One of the philanthropists, Opramoas of Rhodiapolis, made a very large donation for the theater and has been memorialized in inscriptions carved into its stone slabs. Historians believe the theater was under construction for at least 150 years.
Unlike the citizens of Tlos, Blaine County residents are not separated into distinct demes—Greek for “classes”—and most everyone is hit up from time to time to either volunteer or donate to a worthy cause. It is important to remember that these moral muggings have been a part of civilization for a very long time.
I imagine Opramoas was proud to sponsor the local theater at Tlos, just as wealthy donors in the Wood River Valley are eager to see their names on the donor list of Company of Fools at the Liberty Theatre in Hailey and the nexStage Theatre in Ketchum. Last week I sat in the steam bath at the Wood River YMCA, thanks to regular private funding, and imagined how it must have been for the Romans gossiping at the baths of Tlos almost 2,000 years ago.
Those with deep pockets here in Blaine County are regularly tapped at fundraising parties to sponsor everything from domestic abuse safe houses to ski education, and those contributions have helped set this valley apart as a desirable place to live.
But just as important are the many small donations and philanthropic efforts made by people of lesser means throughout the valley. During a Bellevue City council meeting last week, Mayor and teacher Chris Koch expressed admiration for a number of Wood River High School senior projects aimed at making this valley a better place and serving those in need.
Bellevue resident and high school senior Scott Beaver raised about $400 last weekend at a trap-shoot fundraiser in Ohio Gulch. The money will go into the Bellevue Fire Department’s Burnout Fund, which helps families that have suffered losses due to fire.

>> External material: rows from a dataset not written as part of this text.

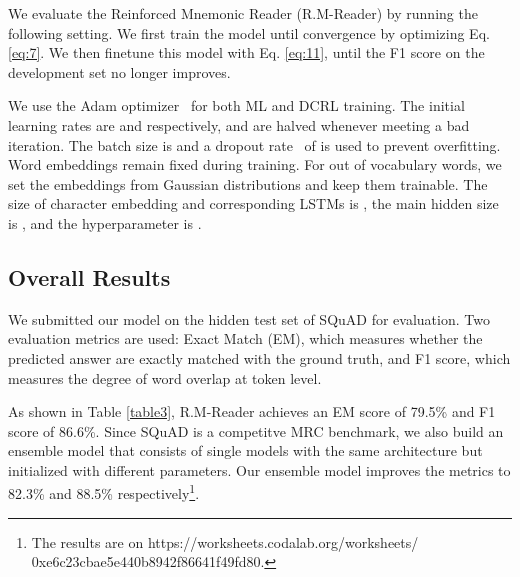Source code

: \documentclass{article}
\begin{document}
We evaluate the Reinforced Mnemonic Reader (R.M-Reader) by running the following setting. We first train the model until convergence by optimizing Eq. \ref{eq:7}. We then finetune this model with Eq. \ref{eq:11}, until the F1 score on the development set no longer improves.

We use the Adam optimizer~\cite{Kingma14} for both ML and DCRL training. The initial learning rates are  and  respectively, and are halved whenever meeting a bad iteration. The batch size is  and a dropout rate~\cite{Srivastava14} of  is used to prevent overfitting. Word embeddings remain fixed during training. For out of vocabulary words, we set the embeddings from Gaussian distributions and keep them trainable. The size of character embedding and corresponding LSTMs is , the main hidden size is , and the hyperparameter  is .


\subsection{Overall Results}
We submitted our model on the hidden test set of SQuAD for evaluation. 
Two evaluation metrics are used: Exact Match (EM), which measures whether the predicted answer are exactly matched with the ground truth, and F1 score, which measures the degree of word overlap at token level. 

As shown in Table \ref{table3}, R.M-Reader achieves an EM score of 79.5\% and F1 score of 86.6\%. Since SQuAD is a competitve MRC benchmark, we also build an ensemble model that consists of  single models with the same architecture but initialized with different parameters. Our ensemble model improves the metrics to 82.3\% and 88.5\% respectively\footnote{The results are on https://worksheets.codalab.org/worksheets/ 0xe6c23cbae5e440b8942f86641f49fd80.}.
\end{document}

On Nov. 17, two more senior projects in Bellevue will provide an opportunity for citizens to sponsor worthy causes while having a good time. Nathan Lago’s senior project is a rib cook-off that will take place at Mahoney’s Grill at 5:30 p.m., held to raise funds for Special Olympics and special education programs.
Larissa Roberts has organized a barn dance at the Swift Sure Ranch south of Bellevue on the same evening. The dance gets underway at 8 p.m. Attendees will be helping to raise funds for breast cancer awareness.

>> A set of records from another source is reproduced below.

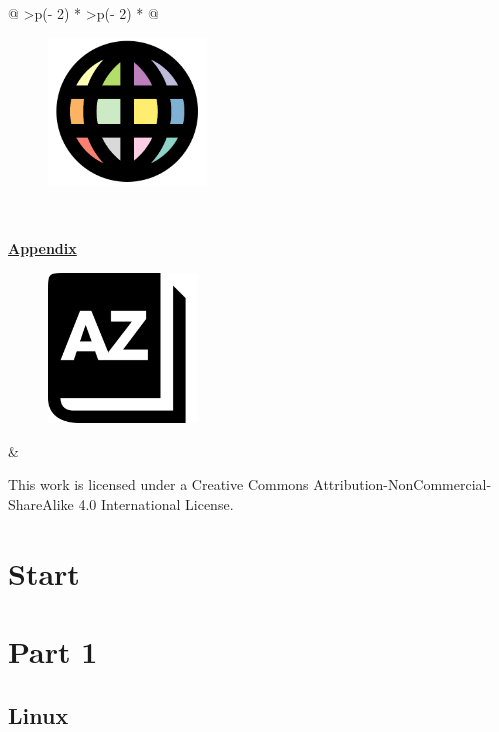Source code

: \documentclass[
  letterpaper,
  DIV=11,
  numbers=noendperiod]{scrreprt}
\begin{document}
\begin{longtable}[]{@{}
  >{\centering\arraybackslash}p{(\columnwidth - 2\tabcolsep) * }
  >{\centering\arraybackslash}p{(\columnwidth - 2\tabcolsep) * }@{}}
\begin{minipage}[t]{\linewidth}
\begin{figure}
{\centering 

\protect\hyperlink{bfxlanguages}{\includegraphics[width=1.65625in,height=\textheight]{figures/languages.png}}

}

\end{figure}
\end{minipage} \\
\begin{minipage}[t]{\linewidth}\centering
\protect\hyperlink{cheatsheet}{\textbf{Appendix}}

\begin{figure}

{\centering 

\protect\hyperlink{cheatsheet}{\includegraphics[width=1.5625in,height=\textheight]{figures/cheatsheet.png}}

}

\end{figure}
\end{minipage} & \\
\end{longtable}

This work is licensed under a Creative Commons
Attribution-NonCommercial-ShareAlike 4.0 International License.

\part{Start}

\part{Part 1}

\hypertarget{linuxintro}{%
\chapter{Linux}\label{linuxintro}}
\end{document}
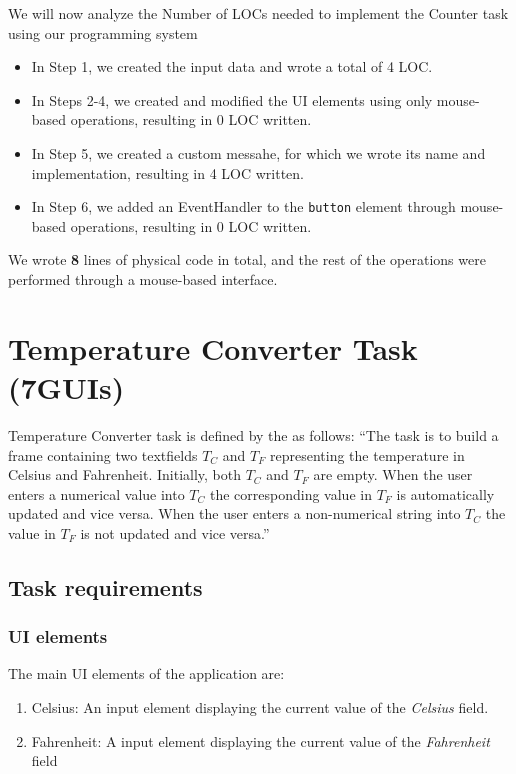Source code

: We will now analyze the Number of LOCs needed to implement the Counter task using our programming system
\begin{itemize}
	\item In Step 1, we created the input data and wrote a total of 4 LOC.
	\item   In Steps 2-4, we created and modified the UI elements using only mouse-based operations, resulting in 0 LOC written.
	\item   In Step 5, we created a custom messahe, for which we wrote its name and implementation, resulting in 4 LOC written.
	\item   In Step 6, we added an EventHandler to the \texttt{button} element through mouse-based operations, resulting in 0 LOC written.
\end{itemize}
\noindent We wrote \textbf{8} lines of physical code in total, and the rest of the operations were performed through a mouse-based interface.







\clearpage
\section{Temperature Converter Task (7GUIs)}
Temperature Converter task is defined by the \citet{7GUIs-web} as follows: ``The task is to build a frame containing two textfields $T_C$ and $T_F$ representing the temperature in Celsius and Fahrenheit.
Initially, both $T_C$ and $T_F$ are empty.
When the user enters a numerical value into $T_C$ the corresponding value in $T_F$ is automatically updated and vice versa. When the user enters a non-numerical string into $T_C$ the value in $T_F$ is not updated and vice versa.''
\medskip
\subsection{Task requirements}
\subsubsection{UI elements}
The main UI elements of the application are:
\begin{enumerate}
	\item Celsius: An input element displaying the current value of the \emph{Celsius} field.
	\item Fahrenheit: A input element displaying the current value of the \emph{Fahrenheit} field
\end{enumerate}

Fundraisers such as these, and the nonprofit organizations they support, cut across political boundaries and social classes. They also go far in creating the kind of civic pride that sustained societies like those in the Xanthus Valley of Turkey for thousands of years.
Different cultures came and went many times in the city of Tlos, but the needs of the societies who flourished there have remained the same: the need for health and safety, education and entertainment, and a place to go for help when a person is in need.